Theory into Practice: Are conceptual and theoretical frameworks important?
Associate Professor Dr. Noritah Omar
Universiti Putra Malaysia
Experience without theory is blind, but theory without experience is mere intellectual play. (Immanuel Kant)
One of the challenges in doing quality research is to understand, choose, locate and apply the theoretical and conceptual theories which work well, and do not disrupt the research analysis. For novice researchers, the issue of the applicability of conceptual and theoretical frameworks becomes the first stage or initial process of doing research. Is choosing the right theoretical framework the most important step in doing quality research? The purpose of conceptual and theoretical frameworks in the social science and humanities can be complicated. This workshop will guide participants in their understanding of conceptual and theoretical connections and their contribution to the researchers’ work and the knowledge formation in their fields of study. The workshop will involve students’ self-evaluation of their own strategies and understanding of the purpose of conceptual and theoretical frameworks. The workshop will also discuss the significance of integrating theories in a study, and differentiating between conceptual and theoretical frameworks. Further, the workshop will share strategies in determining amicable concepts and theories that logically fit in with the selected research methodology, and in forming conceptual frameworks. Some attention will be given to how integration of conceptual or theoretical frameworks can be haphazard to research.
The Future of Literary Criticism
Emeritus Professor Dennis Haskell, AM
The University of Western Australia
The twentieth century saw an enormous expansion in the nature and practice of literary criticism as it became professionalised through the foundation of university English departments. Previously literary criticism, which has a relatively short history, was practised primarily by a few creative writers – Samuel Johnson, Coleridge and Matthew Arnold among them. T S Eliot may be seen as continuing that tradition but his essays and ideas provided a key foundation for the study of literature in English departments. Eliot consequently observed that “the critic to-day may have a somewhat different contact with the world, and be writing for a somewhat different audience from that of his predecessors”. In the same essay, “The Frontiers of Criticism”, written in 1956, Eliot asserted that “every generation must provide its own literary criticism”.
In the English-speaking world English departments are finding fewer and fewer students interested in literary criticism; instead students are turning to the more employment-oriented areas of Communication and Media Studies, and to Creative Writing. Literary studies are going the way of Classics – a niche area for the interested few. Outside universities, literary books are struggling to maintain their sales; writers festivals are popular but they increasingly focus on political and social issues and on celebrities and popular culture. More and more people watch television and films rather than read. Board any train or bus and you will see more people looking at their smartphones than reading books of any kind.

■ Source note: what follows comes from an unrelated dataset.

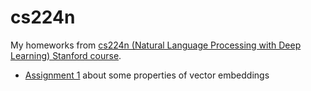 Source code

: # cs224n
My homeworks from [cs224n (Natural Language Processing with Deep Learning) Stanford course](http://web.stanford.edu/class/cs224n/).
* [Assignment 1](https://github.com/Sushentsev/cs224n/tree/main/Assignment_1) about some properties of vector embeddings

Consequently, in this seminar-workshop I will seek to initiate a discussion concerning: What literary criticism must we provide? What is the purpose of literary criticism and literary studies in our time? Do they have a future and if so, what sort of future will it be? Do these questions have implications for the writing of literature itself? Are we once again heading towards an oral culture, in which many people will be functionally illiterate?
Doing Discourse Analysis
Associate Professor Dr. Shamala Paramasivam,
Universiti Putra Malaysia
In this workshop, we will discuss about discourse and discourse analysis, the kinds of questions that discourse analysts ask when doing research, and the way these questions can be systematically answered through the variety of approaches in discourse analysis. We will look at examples of transcripts of actual discourse, both spoken and written, from different disciplines, and we will attempt to do the analysis using the various approaches in discourse analysis. The workshop hopes to show that the theoretical and methodological diversity of discourse analysis is not to be lamented about but to be seen as an asset and strength for research.
Language and Culture
Emeritus Professor Zoltán Kövecses
Eötvös Loránd University,
In the workshop, we discuss a number of issues that concern the relationship between language and culture from a cognitive linguistic perspective. We suggest that both language and culture are forms of meaning making. Meaning making is a complex cognitive operation the study of which has changed considerably with the advent of cognitive linguistics. We examine some of the key cognitive factors and operations that play a major role in how humans make sense of their experiences, such as embodiment, categorization, framing, and metaphor. We pay close attention to the neglected notion of context in conceptualization and its relationship to culture. We also distinguish the cognitive linguistic approach to language and culture from postmodern approaches.